## TASK STATEMENT:
Find every line below with the string "static" and pick it out.

## TASK INPUTS:
******************************
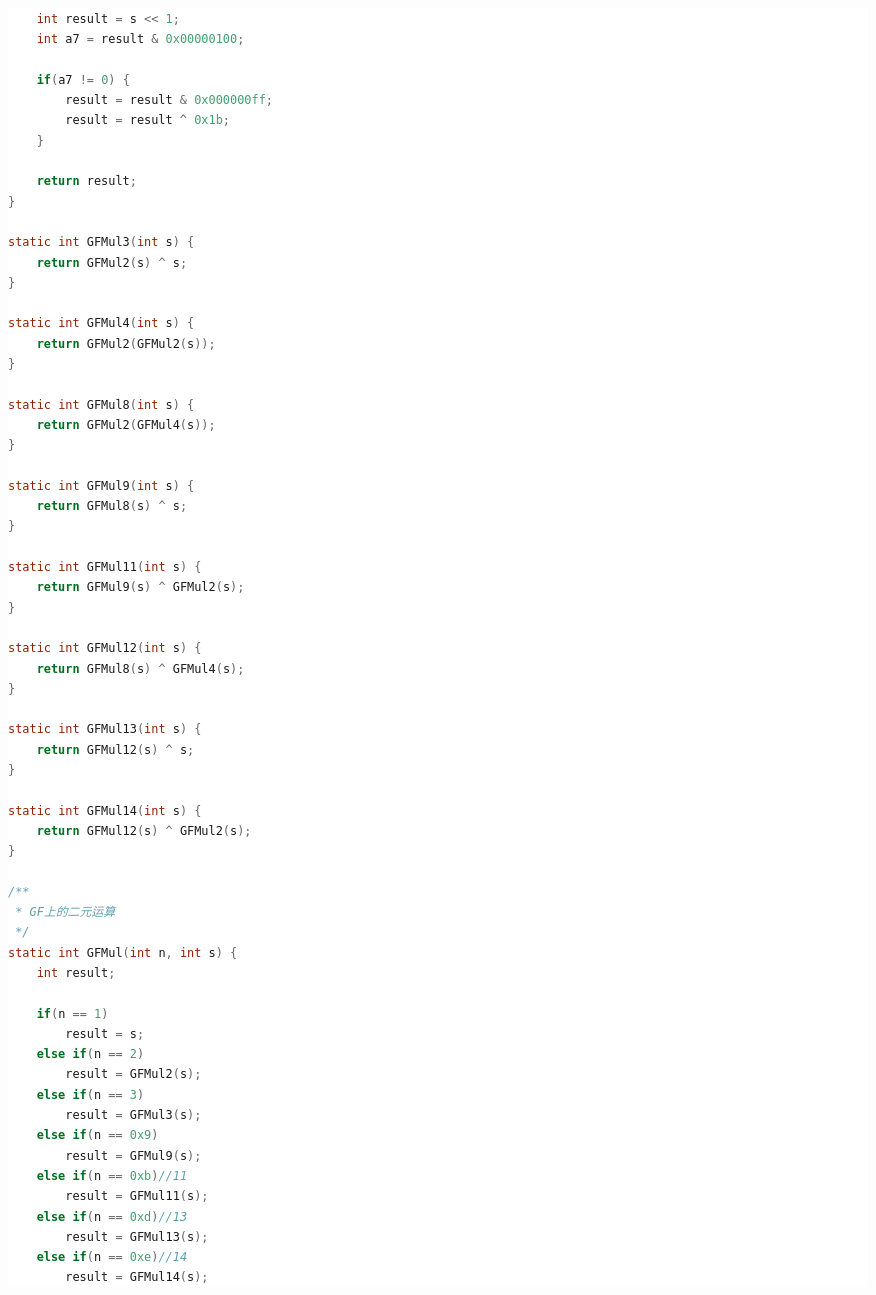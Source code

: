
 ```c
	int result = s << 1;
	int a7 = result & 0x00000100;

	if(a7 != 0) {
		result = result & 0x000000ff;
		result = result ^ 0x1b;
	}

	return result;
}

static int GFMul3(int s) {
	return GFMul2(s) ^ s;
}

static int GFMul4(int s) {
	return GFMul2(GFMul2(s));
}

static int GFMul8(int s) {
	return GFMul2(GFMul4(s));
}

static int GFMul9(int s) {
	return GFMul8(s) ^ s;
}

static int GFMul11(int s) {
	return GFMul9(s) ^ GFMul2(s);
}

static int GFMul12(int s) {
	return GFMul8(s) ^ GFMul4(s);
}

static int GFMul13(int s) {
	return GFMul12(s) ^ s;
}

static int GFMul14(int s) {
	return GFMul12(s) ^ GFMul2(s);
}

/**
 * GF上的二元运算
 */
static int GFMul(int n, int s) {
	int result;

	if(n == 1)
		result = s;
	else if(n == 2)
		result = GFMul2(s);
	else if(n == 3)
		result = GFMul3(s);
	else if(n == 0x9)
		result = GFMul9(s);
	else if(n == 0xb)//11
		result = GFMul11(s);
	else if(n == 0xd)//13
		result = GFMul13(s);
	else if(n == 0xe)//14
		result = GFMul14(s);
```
******************************
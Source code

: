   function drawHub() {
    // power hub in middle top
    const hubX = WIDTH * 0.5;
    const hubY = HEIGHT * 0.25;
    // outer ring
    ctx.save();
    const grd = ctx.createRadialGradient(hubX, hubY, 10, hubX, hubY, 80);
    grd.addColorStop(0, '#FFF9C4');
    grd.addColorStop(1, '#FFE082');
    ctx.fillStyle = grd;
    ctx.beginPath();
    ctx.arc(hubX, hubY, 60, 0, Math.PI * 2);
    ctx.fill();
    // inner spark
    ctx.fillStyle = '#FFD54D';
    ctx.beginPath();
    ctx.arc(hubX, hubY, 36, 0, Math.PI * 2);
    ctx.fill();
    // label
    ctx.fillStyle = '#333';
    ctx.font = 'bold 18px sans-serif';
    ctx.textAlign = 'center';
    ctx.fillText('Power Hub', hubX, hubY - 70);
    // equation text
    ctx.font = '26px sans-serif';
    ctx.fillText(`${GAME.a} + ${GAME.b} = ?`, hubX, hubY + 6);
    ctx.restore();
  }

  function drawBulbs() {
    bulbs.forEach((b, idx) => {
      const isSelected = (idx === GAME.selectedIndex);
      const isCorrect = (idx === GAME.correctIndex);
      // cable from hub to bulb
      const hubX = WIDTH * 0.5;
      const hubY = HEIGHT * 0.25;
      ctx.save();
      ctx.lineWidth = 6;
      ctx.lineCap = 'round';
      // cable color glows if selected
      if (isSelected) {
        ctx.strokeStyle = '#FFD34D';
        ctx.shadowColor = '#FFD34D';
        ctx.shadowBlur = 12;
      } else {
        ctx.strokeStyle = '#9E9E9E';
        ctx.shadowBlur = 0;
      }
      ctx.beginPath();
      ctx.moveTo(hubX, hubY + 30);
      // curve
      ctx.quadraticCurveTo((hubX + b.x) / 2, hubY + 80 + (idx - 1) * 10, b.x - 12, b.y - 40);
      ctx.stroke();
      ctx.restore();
******************************
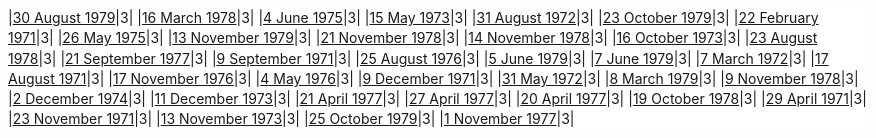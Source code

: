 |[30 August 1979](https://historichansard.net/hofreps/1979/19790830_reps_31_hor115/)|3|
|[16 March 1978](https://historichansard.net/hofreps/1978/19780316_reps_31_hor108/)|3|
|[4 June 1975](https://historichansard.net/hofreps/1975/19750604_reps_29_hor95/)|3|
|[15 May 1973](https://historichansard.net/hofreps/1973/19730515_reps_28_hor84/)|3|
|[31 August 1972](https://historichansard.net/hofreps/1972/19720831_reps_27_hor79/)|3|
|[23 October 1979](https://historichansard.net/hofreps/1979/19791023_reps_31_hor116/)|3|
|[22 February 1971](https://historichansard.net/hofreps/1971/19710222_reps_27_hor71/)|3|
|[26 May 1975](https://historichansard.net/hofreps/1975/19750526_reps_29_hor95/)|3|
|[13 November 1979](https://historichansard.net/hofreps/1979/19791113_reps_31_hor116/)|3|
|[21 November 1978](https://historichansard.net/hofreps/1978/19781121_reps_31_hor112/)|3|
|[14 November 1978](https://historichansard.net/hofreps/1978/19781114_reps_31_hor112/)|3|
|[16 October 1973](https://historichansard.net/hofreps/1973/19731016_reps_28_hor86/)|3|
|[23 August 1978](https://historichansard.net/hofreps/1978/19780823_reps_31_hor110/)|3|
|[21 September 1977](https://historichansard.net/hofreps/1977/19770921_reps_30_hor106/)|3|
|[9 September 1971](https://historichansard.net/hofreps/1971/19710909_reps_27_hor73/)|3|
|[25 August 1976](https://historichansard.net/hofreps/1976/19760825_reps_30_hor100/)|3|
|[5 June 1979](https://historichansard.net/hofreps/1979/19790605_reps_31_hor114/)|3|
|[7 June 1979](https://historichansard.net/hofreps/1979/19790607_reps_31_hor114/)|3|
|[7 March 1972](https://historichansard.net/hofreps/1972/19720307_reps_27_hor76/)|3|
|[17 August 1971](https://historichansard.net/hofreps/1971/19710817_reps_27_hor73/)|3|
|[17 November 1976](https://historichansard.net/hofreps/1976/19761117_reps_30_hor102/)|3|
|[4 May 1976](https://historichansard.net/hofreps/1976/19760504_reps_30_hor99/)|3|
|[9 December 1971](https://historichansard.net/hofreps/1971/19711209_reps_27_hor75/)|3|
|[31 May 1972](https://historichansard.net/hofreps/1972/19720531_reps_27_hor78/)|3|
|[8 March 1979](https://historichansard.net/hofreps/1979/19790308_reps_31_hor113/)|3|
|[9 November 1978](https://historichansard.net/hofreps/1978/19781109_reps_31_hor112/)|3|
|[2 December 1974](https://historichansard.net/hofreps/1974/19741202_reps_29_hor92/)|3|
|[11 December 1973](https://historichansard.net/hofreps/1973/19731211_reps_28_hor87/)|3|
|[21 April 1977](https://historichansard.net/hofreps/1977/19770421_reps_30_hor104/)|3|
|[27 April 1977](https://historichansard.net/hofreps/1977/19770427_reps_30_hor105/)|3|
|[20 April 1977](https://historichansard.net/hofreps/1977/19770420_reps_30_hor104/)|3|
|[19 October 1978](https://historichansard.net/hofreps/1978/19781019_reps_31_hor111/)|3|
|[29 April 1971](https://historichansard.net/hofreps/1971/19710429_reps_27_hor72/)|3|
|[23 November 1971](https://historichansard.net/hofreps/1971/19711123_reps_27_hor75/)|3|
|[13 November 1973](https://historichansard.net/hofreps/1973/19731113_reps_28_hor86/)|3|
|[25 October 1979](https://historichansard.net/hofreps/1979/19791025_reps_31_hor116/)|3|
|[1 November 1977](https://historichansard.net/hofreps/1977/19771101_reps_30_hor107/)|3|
******************************
## YOUR RESPONSE:
static int GFMul3(int s) {
static int GFMul4(int s) {
static int GFMul8(int s) {
static int GFMul9(int s) {
static int GFMul11(int s) {
static int GFMul12(int s) {
static int GFMul13(int s) {
static int GFMul14(int s) {
static int GFMul(int n, int s) {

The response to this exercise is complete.